A fiscalização teve início em 24 de abril, após o encerramento do prazo de 30 dias concedido às plataformas para adaptação às novas regras. Desde então, a Senacon passou a avaliar as informações disponibilizadas pelas empresas e verificar se consumidores têm acesso a dados claros sobre a composição dos valores cobrados e repassados.

Transparência na composição dos valores

A Portaria nº 61/2026 determina que aplicativos de transporte e entrega apresentem, de forma detalhada, a divisão dos valores envolvidos em cada operação.

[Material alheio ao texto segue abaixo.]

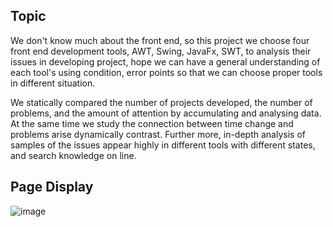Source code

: ## Topic

We don't know much about the front end, so this project we choose four front end development tools, AWT, Swing, JavaFx, SWT, to analysis their issues in developing project, hope we can have a general understanding of each tool's using condition, error points so that we can choose proper tools in different situation.

We statically compared the number of projects developed, the number of problems, and the amount of attention by accumulating and analysing data. At the same time we study the connection between  time change and problems arise dynamically contrast. Further more, in-depth analysis of samples of the issues appear highly in different tools with different states,  and search knowledge on line.
## Page Display
![image](https://github.com/ZSYanng/CS209project/assets/94826107/4a5c17b3-66a3-43b7-9696-09fc5a1b500d)



​	
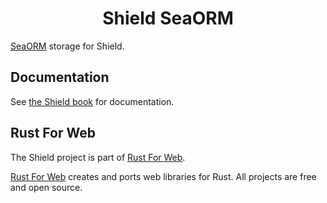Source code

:<h1 align="center">Shield SeaORM</h1>

[SeaORM](https://www.sea-ql.org/SeaORM/) storage for Shield.

## Documentation

See [the Shield book](https://shield.rustforweb.org/) for documentation.

## Rust For Web

The Shield project is part of [Rust For Web](https://github.com/RustForWeb).

[Rust For Web](https://github.com/RustForWeb) creates and ports web libraries for Rust. All projects are free and open source.
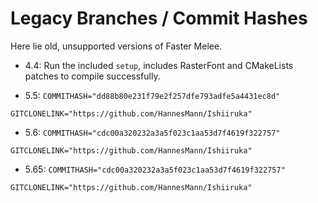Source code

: # Legacy Branches / Commit Hashes

Here lie old, unsupported versions of Faster Melee.

* 4.4: Run the included `setup`, includes RasterFont and CMakeLists patches to compile successfully.

* 5.5: 
`COMMITHASH="dd88b80e231f79e2f257dfe793adfe5a4431ec8d"`

`GITCLONELINK="https://github.com/HannesMann/Ishiiruka"`

* 5.6: `COMMITHASH="cdc00a320232a3a5f023c1aa53d7f4619f322757"`

`GITCLONELINK="https://github.com/HannesMann/Ishiiruka"`

* 5.65: `COMMITHASH="cdc00a320232a3a5f023c1aa53d7f4619f322757"`

`GITCLONELINK="https://github.com/HannesMann/Ishiiruka"`
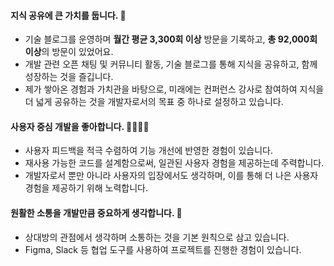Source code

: #### 지식 공유에 큰 가치를 둡니다. 📖
- 기술 블로그를 운영하며 **월간 평균 3,300회 이상** 방문을 기록하고, **총 92,000회 이상**의 방문이 있었어요.
- 개발 관련 오픈 채팅 및 커뮤니티 활동, 기술 블로그를 통해 지식을 공유하고, 함께 성장하는 것을 즐깁니다.
- 제가 쌓아온 경험과 가치관을 바탕으로, 미래에는 컨퍼런스 강사로 참여하여 지식을 더 넓게 공유하는 것을 개발자로서의 목표 중 하나로 설정하고 있습니다.

#### 사용자 중심 개발을 좋아합니다. 👨‍👩‍👧‍👦
- 사용자 피드백을 적극 수렴하여 기능 개선에 반영한 경험이 있습니다.
- 재사용 가능한 코드를 설계함으로써, 일관된 사용자 경험을 제공하는데 주력합니다.
- 개발자로서 뿐만 아니라 사용자의 입장에서도 생각하며, 이를 통해 더 나은 사용자 경험을 제공하기 위해 노력합니다.

#### 원활한 소통을 개발만큼 중요하게 생각합니다. 🤗
- 상대방의 관점에서 생각하며 소통하는 것을 기본 원칙으로 삼고 있습니다.
- Figma, Slack 등 협업 도구를 사용하여 프로젝트를 진행한 경험이 있습니다.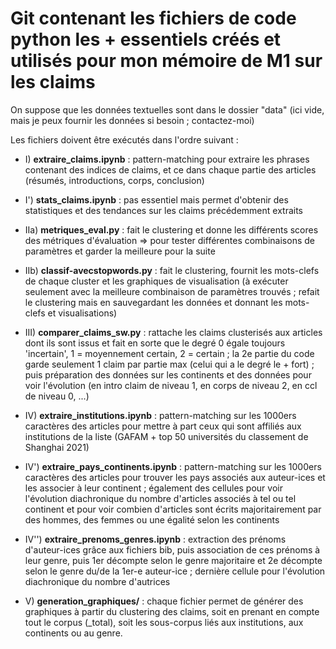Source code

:# Git contenant les fichiers de code python les + essentiels créés et utilisés pour mon mémoire de M1 sur les claims

On suppose que les données textuelles sont dans le dossier "data" (ici vide, mais je peux fournir les données si besoin ; contactez-moi)

Les fichiers doivent être exécutés dans l'ordre suivant :

* I) **extraire_claims.ipynb** : pattern-matching pour extraire les phrases contenant des indices de claims, et ce dans chaque partie des articles (résumés, introductions, corps, conclusion)

* I') **stats_claims.ipynb** : pas essentiel mais permet d'obtenir des statistiques et des tendances sur les claims précédemment extraits

* IIa) **metriques_eval.py** : fait le clustering et donne les différents scores des métriques d'évaluation => pour tester différentes combinaisons de paramètres et garder la meilleure pour la suite

* IIb) **classif-avecstopwords.py** : fait le clustering, fournit les mots-clefs de chaque cluster et les graphiques de visualisation (à exécuter seulement avec la meilleure combinaison de paramètres trouvés ; refait le clustering mais en sauvegardant les données et donnant les mots-clefs et visualisations)

* III) **comparer_claims_sw.py** : rattache les claims clusterisés aux articles dont ils sont issus et fait en sorte que le degré 0 égale toujours 'incertain', 1 = moyennement certain, 2 = certain ; la 2e partie du code garde seulement 1 claim par partie max (celui qui a le degré le + fort) ; puis préparation des données sur les continents et des données pour voir l'évolution (en intro claim de niveau 1, en corps de niveau 2, en ccl de niveau 0, ...)

* IV) **extraire_institutions.ipynb** : pattern-matching sur les 1000ers caractères des articles pour mettre à part ceux qui sont affiliés aux institutions de la liste (GAFAM + top 50 universités du classement de Shanghai 2021)

* IV') **extraire_pays_continents.ipynb** : pattern-matching sur les 1000ers caractères des articles pour trouver les pays associés aux auteur-ices et les associer à leur continent ; également des cellules pour voir l'évolution diachronique du nombre d'articles associés à tel ou tel continent et pour voir combien d'articles sont écrits majoritairement par des hommes, des femmes ou une égalité selon les continents

* IV'') **extraire_prenoms_genres.ipynb** : extraction des prénoms d'auteur-ices grâce aux fichiers bib, puis association de ces prénoms à leur genre, puis 1er décompte selon le genre majoritaire et 2e décompte selon le genre du/de la 1er-e auteur-ice ; dernière cellule pour l'évolution diachronique du nombre d'autrices

* V) **generation_graphiques/** : chaque fichier permet de générer des graphiques à partir du clustering des claims, soit en prenant en compte tout le corpus (_total), soit les sous-corpus liés aux institutions, aux continents ou au genre.
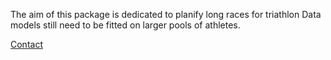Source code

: 
The aim of this package is dedicated to planify long races for triathlon
Data models still need to be fitted on larger pools of athletes.


[Contact](mailto:gt@guydegnol.net)
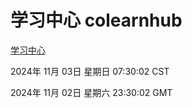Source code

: # 学习中心 colearnhub
[学习中心](http://219.139.197.74:56308/colearnhub/)

2024年 11月 03日 星期日 07:30:02 CST

2024年 11月 02日 星期六 23:30:02 GMT
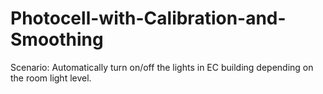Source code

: # Photocell-with-Calibration-and-Smoothing
Scenario: Automatically turn on/off the lights in EC building depending on the room light level.
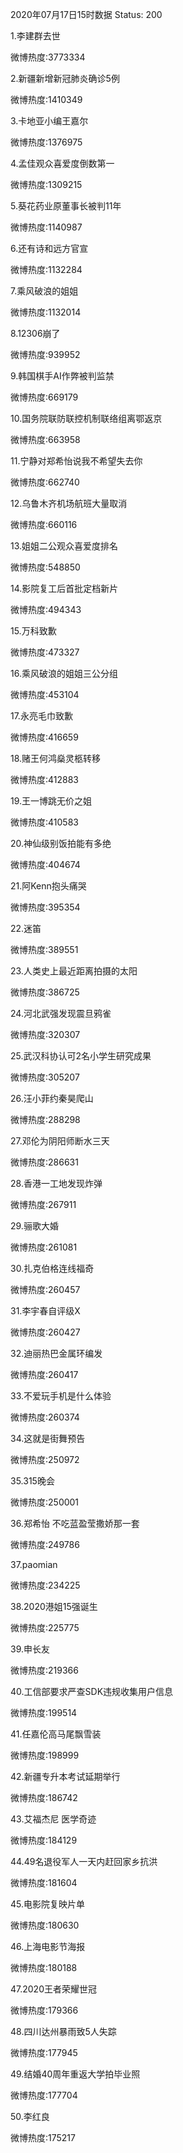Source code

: 2020年07月17日15时数据
Status: 200

1.李建群去世

微博热度:3773334

2.新疆新增新冠肺炎确诊5例

微博热度:1410349

3.卡地亚小编王嘉尔

微博热度:1376975

4.孟佳观众喜爱度倒数第一

微博热度:1309215

5.葵花药业原董事长被判11年

微博热度:1140987

6.还有诗和远方官宣

微博热度:1132284

7.乘风破浪的姐姐

微博热度:1132014

8.12306崩了

微博热度:939952

9.韩国棋手AI作弊被判监禁

微博热度:669179

10.国务院联防联控机制联络组离鄂返京

微博热度:663958

11.宁静对郑希怡说我不希望失去你

微博热度:662740

12.乌鲁木齐机场航班大量取消

微博热度:660116

13.姐姐二公观众喜爱度排名

微博热度:548850

14.影院复工后首批定档新片

微博热度:494343

15.万科致歉

微博热度:473327

16.乘风破浪的姐姐三公分组

微博热度:453104

17.永亮毛巾致歉

微博热度:416659

18.赌王何鸿燊灵柩转移

微博热度:412883

19.王一博跳无价之姐

微博热度:410583

20.神仙级别饭拍能有多绝

微博热度:404674

21.阿Kenn抱头痛哭

微博热度:395354

22.迷笛

微博热度:389551

23.人类史上最近距离拍摄的太阳

微博热度:386725

24.河北武强发现震旦鸦雀

微博热度:320307

25.武汉科协认可2名小学生研究成果

微博热度:305207

26.汪小菲约秦昊爬山

微博热度:288298

27.邓伦为阴阳师断水三天

微博热度:286631

28.香港一工地发现炸弹

微博热度:267911

29.骊歌大婚

微博热度:261081

30.扎克伯格连线福奇

微博热度:260457

31.李宇春自评级X

微博热度:260427

32.迪丽热巴金属环编发

微博热度:260417

33.不爱玩手机是什么体验

微博热度:260374

34.这就是街舞预告

微博热度:250972

35.315晚会

微博热度:250001

36.郑希怡 不吃蓝盈莹撒娇那一套

微博热度:249786

37.paomian

微博热度:234225

38.2020港姐15强诞生

微博热度:225775

39.申长友

微博热度:219366

40.工信部要求严查SDK违规收集用户信息

微博热度:199514

41.任嘉伦高马尾飘雪装

微博热度:198999

42.新疆专升本考试延期举行

微博热度:186742

43.艾福杰尼 医学奇迹

微博热度:184129

44.49名退役军人一天内赶回家乡抗洪

微博热度:181604

45.电影院复映片单

微博热度:180630

46.上海电影节海报

微博热度:180188

47.2020王者荣耀世冠

微博热度:179366

48.四川达州暴雨致5人失踪

微博热度:177945

49.结婚40周年重返大学拍毕业照

微博热度:177704

50.李红良

微博热度:175217

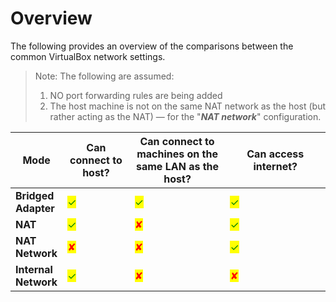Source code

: # Overview

The following provides an overview of the comparisons between the common VirtualBox network settings.&#x20;

> Note: The following are assumed:
>
> 1. &#x20;NO port forwarding rules are being added
> 2. The host machine is not on the same NAT network as the host (but rather acting as the NAT) — for the "_**NAT network**_" configuration.

<table><thead><tr><th>Mode</th><th width="160.818115234375">Can connect to host?</th><th width="289.818115234375">Can connect to machines on the same LAN as the host?</th><th width="330.8182373046875">Can access internet?</th></tr></thead><tbody><tr><td><strong>Bridged Adapter</strong></td><td><mark style="color:green;">✓</mark></td><td><mark style="color:green;">✓</mark></td><td><mark style="color:green;">✓</mark></td></tr><tr><td><strong>NAT</strong></td><td><mark style="color:green;">✓</mark></td><td><mark style="color:red;">✘</mark></td><td><mark style="color:green;">✓</mark></td></tr><tr><td><strong>NAT Network</strong></td><td><mark style="color:red;">✘</mark></td><td><mark style="color:red;">✘</mark></td><td><mark style="color:green;">✓</mark></td></tr><tr><td><strong>Internal Network</strong></td><td><mark style="color:green;">✓</mark></td><td><mark style="color:red;">✘</mark></td><td><mark style="color:red;">✘</mark></td></tr></tbody></table>
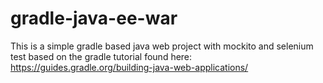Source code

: # gradle-java-ee-war

This is a simple gradle based java web project with mockito and selenium test based on the gradle tutorial found here:
https://guides.gradle.org/building-java-web-applications/



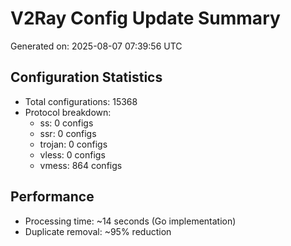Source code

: # V2Ray Config Update Summary
Generated on: 2025-08-07 07:39:56 UTC

## Configuration Statistics
- Total configurations: 15368
- Protocol breakdown:
  - ss: 0 configs
  - ssr: 0 configs
  - trojan: 0 configs
  - vless: 0 configs
  - vmess: 864 configs

## Performance
- Processing time: ~14 seconds (Go implementation)
- Duplicate removal: ~95% reduction
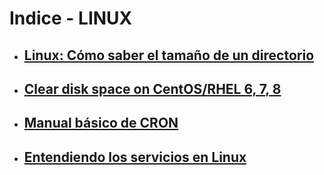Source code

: # Indice - LINUX
- ## [Linux: Cómo saber el tamaño de un directorio](files-size.md)
- ## [Clear disk space on CentOS/RHEL 6, 7, 8](centos-clear-cache.md)
- ## [Manual básico de CRON](cron.md)
- ## [Entendiendo los servicios en Linux](service.md)
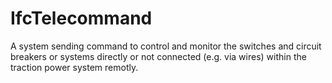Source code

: IfcTelecommand
==============
A system sending command to control and monitor the switches and circuit
breakers or systems directly or not connected (e.g. via wires) within the
traction power system remotly.


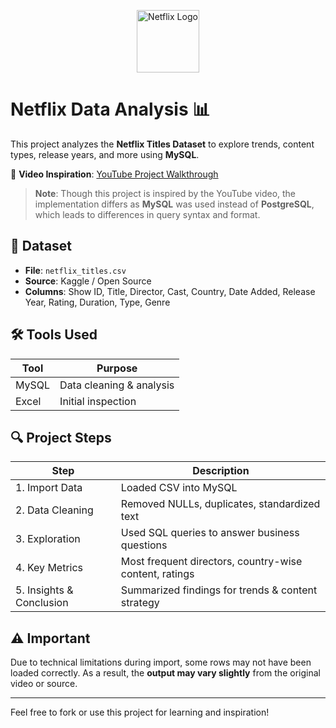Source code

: <p align="center">
  <img src="https://upload.wikimedia.org/wikipedia/commons/7/75/Netflix_icon.svg" width="100" alt="Netflix Logo" />
</p>

# Netflix Data Analysis 📊

This project analyzes the **Netflix Titles Dataset** to explore trends, content types, release years, and more using **MySQL**.

🎥 **Video Inspiration**: [YouTube Project Walkthrough](https://youtu.be/-7cT0651_lw?si=kfefcAtdG1XCSEN4)

> **Note**: Though this project is inspired by the YouTube video, the implementation differs as **MySQL** was used instead of **PostgreSQL**, which leads to differences in query syntax and format.

## 📁 Dataset

- **File**: `netflix_titles.csv`
- **Source**: Kaggle / Open Source
- **Columns**: Show ID, Title, Director, Cast, Country, Date Added, Release Year, Rating, Duration, Type, Genre

## 🛠️ Tools Used

| Tool     | Purpose                  |
|----------|--------------------------|
| MySQL    | Data cleaning & analysis |
| Excel    | Initial inspection       |

## 🔍 Project Steps

| Step                          | Description                                               |
|-------------------------------|-----------------------------------------------------------|
| 1. Import Data                | Loaded CSV into MySQL                                     |
| 2. Data Cleaning              | Removed NULLs, duplicates, standardized text              |
| 3. Exploration                | Used SQL queries to answer business questions             |
| 4. Key Metrics                | Most frequent directors, country-wise content, ratings    |
| 5. Insights & Conclusion      | Summarized findings for trends & content strategy         |

## ⚠️ Important

Due to technical limitations during import, some rows may not have been loaded correctly. As a result, the **output may vary slightly** from the original video or source.

---

Feel free to fork or use this project for learning and inspiration!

O objetivo é ampliar a transparência e permitir que todos os participantes da relação de consumo compreendam como os preços são formados.

Entre as informações que devem ser disponibilizadas estão:

  • o valor total pago pelo consumidor;
  • o valor destinado à plataforma pela intermediação do serviço,
  • o valor repassado ao motorista ou entregador, incluindo gorjetas e adicionais;
  • no caso dos serviços de entrega, a parcela destinada ao estabelecimento comercial.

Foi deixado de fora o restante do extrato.